Based on eyewitness testimonies and analysis of satellite images, Amnesty International documented how dozens of civilians have been killed and multiple villages destroyed since 2019.
All parties to the conflict have committed human rights violations and abuses, and civilians are caught in the middle, according to Fabien Offner, Amnesty International’s Central Africa researcher.
“In one particularly appalling case, armed separatists shot dead two elderly women with barrage rifles; in another, Fulani vigilantes burned hundreds of houses and killed four people in a terrifying attack,” he said.
“It is difficult to obtain accurate information about the human rights crisis unfolding in these regions, which are hard to reach by road and have poor telecommunications networks. But this is no excuse to look away – without strong action by the authorities and the international community, civilians will continue to bear the brunt of the crisis.”
According to the United Nations, at least 22 civilians were killed in Ngarbuh on the night of 13 to 14 February 2020, including 15 children and two pregnant women, following a military operation. A government inquiry found that during the same incident, “the detachment commander decided to enlist 17 members of a local vigilante committee”.
Several sources also reported that members of that “local vigilante committee” were Fulani armed groups.
The situation has heightened tensions with armed separatists who have long accused the Fulanis of co-operating with the authorities.
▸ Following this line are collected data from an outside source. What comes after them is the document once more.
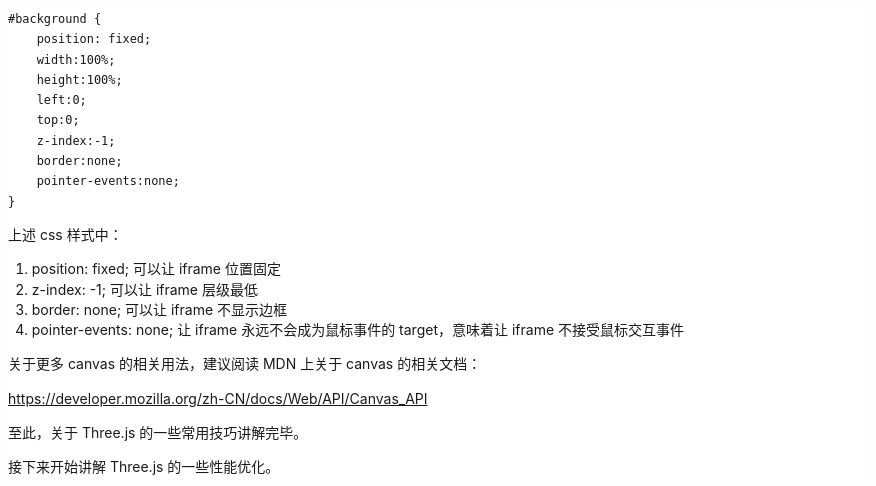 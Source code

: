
 ```
#background {
    position: fixed;
    width:100%;
    height:100%;
    left:0;
    top:0;
    z-index:-1;
    border:none;
    pointer-events:none;
}
```

上述 css 样式中：

1. position: fixed;  可以让 iframe 位置固定
2. z-index: -1; 可以让 iframe 层级最低
3. border: none; 可以让 iframe 不显示边框
4. pointer-events: none; 让 iframe 永远不会成为鼠标事件的  target，意味着让 iframe 不接受鼠标交互事件



关于更多 canvas 的相关用法，建议阅读 MDN 上关于 canvas 的相关文档：

https://developer.mozilla.org/zh-CN/docs/Web/API/Canvas_API



至此，关于 Three.js 的一些常用技巧讲解完毕。

接下来开始讲解 Three.js 的一些性能优化。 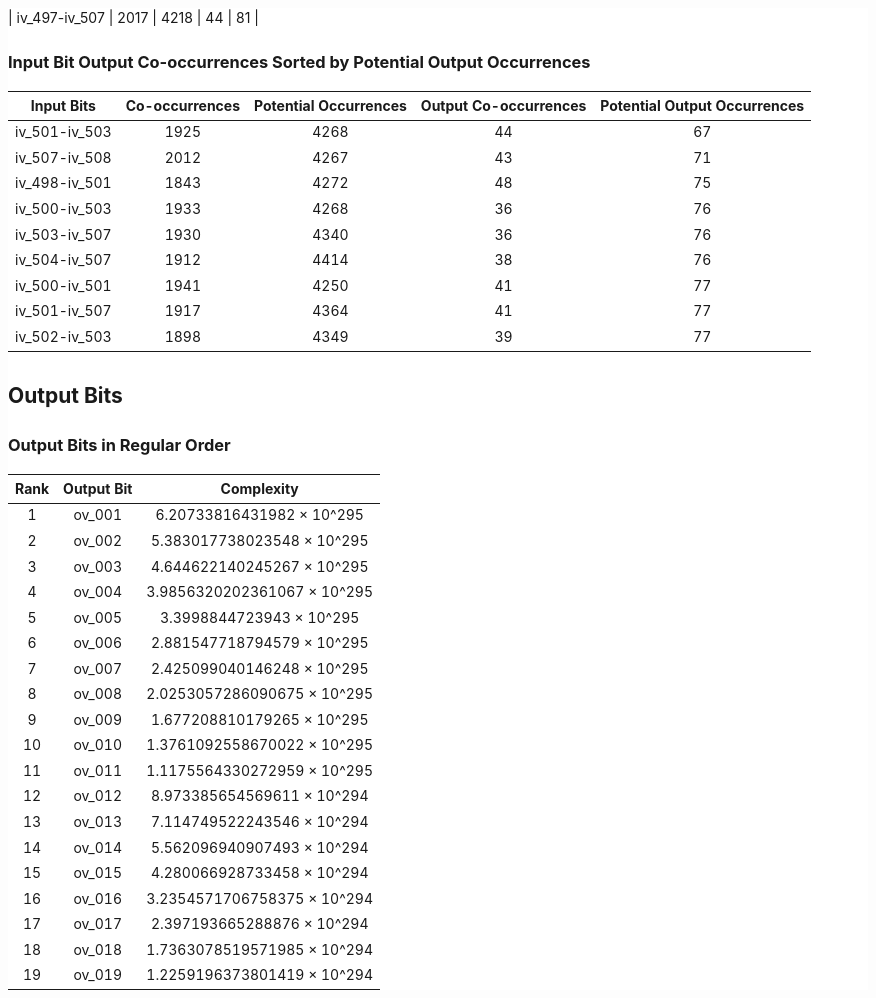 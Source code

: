 | iv_497-iv_507 | 2017 | 4218 | 44 | 81 |

### Input Bit Output Co-occurrences Sorted by Potential Output Occurrences

| Input Bits | Co-occurrences | Potential Occurrences | Output Co-occurrences | Potential Output Occurrences |
|:----------:|:--------------:|:---------------------:|:---------------------:|:----------------------------:|
| iv_501-iv_503 | 1925 | 4268 | 44 | 67 |
| iv_507-iv_508 | 2012 | 4267 | 43 | 71 |
| iv_498-iv_501 | 1843 | 4272 | 48 | 75 |
| iv_500-iv_503 | 1933 | 4268 | 36 | 76 |
| iv_503-iv_507 | 1930 | 4340 | 36 | 76 |
| iv_504-iv_507 | 1912 | 4414 | 38 | 76 |
| iv_500-iv_501 | 1941 | 4250 | 41 | 77 |
| iv_501-iv_507 | 1917 | 4364 | 41 | 77 |
| iv_502-iv_503 | 1898 | 4349 | 39 | 77 |

## Output Bits

### Output Bits in Regular Order

| Rank | Output Bit | Complexity |
|:----:|:----------:|:----------:|
| 1 | ov_001 | 6.20733816431982 × 10^295 |
| 2 | ov_002 | 5.383017738023548 × 10^295 |
| 3 | ov_003 | 4.644622140245267 × 10^295 |
| 4 | ov_004 | 3.9856320202361067 × 10^295 |
| 5 | ov_005 | 3.3998844723943 × 10^295 |
| 6 | ov_006 | 2.881547718794579 × 10^295 |
| 7 | ov_007 | 2.425099040146248 × 10^295 |
| 8 | ov_008 | 2.0253057286090675 × 10^295 |
| 9 | ov_009 | 1.677208810179265 × 10^295 |
| 10 | ov_010 | 1.3761092558670022 × 10^295 |
| 11 | ov_011 | 1.1175564330272959 × 10^295 |
| 12 | ov_012 | 8.973385654569611 × 10^294 |
| 13 | ov_013 | 7.114749522243546 × 10^294 |
| 14 | ov_014 | 5.562096940907493 × 10^294 |
| 15 | ov_015 | 4.280066928733458 × 10^294 |
| 16 | ov_016 | 3.2354571706758375 × 10^294 |
| 17 | ov_017 | 2.397193665288876 × 10^294 |
| 18 | ov_018 | 1.7363078519571985 × 10^294 |
| 19 | ov_019 | 1.2259196373801419 × 10^294 |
Between June and July 2021, at least four policemen were killed in an ambush near the town of Bali Nyonga in the North-West region. Two gendarmes were beheaded in the town of Babadjou in the West region, bordering the North-West in an attack attributed to armed separatists by officials.
Other examples include the killing by the army in Bamenda 3 subdivision of a civilian man driving a car, and the kidnapping of six local officials in the town of Ekondo Titi in the South-West region, Amnesty International said.
Nwa subdivision, located along Cameroon’s border with Nigeria, has been particularly hard hit by the recent violence. Between February 22 and 26, at least 4,200 people were displaced from seven villages in Nwa, following attacks by Fulani vigilante groups in which at least eight people were killed. According to the Centre for Human Rights and Democracy in Africa (CHRDA), the Fulani herders “have carried out over a dozen raids against the natives in the villages of Nwa in less than a month”.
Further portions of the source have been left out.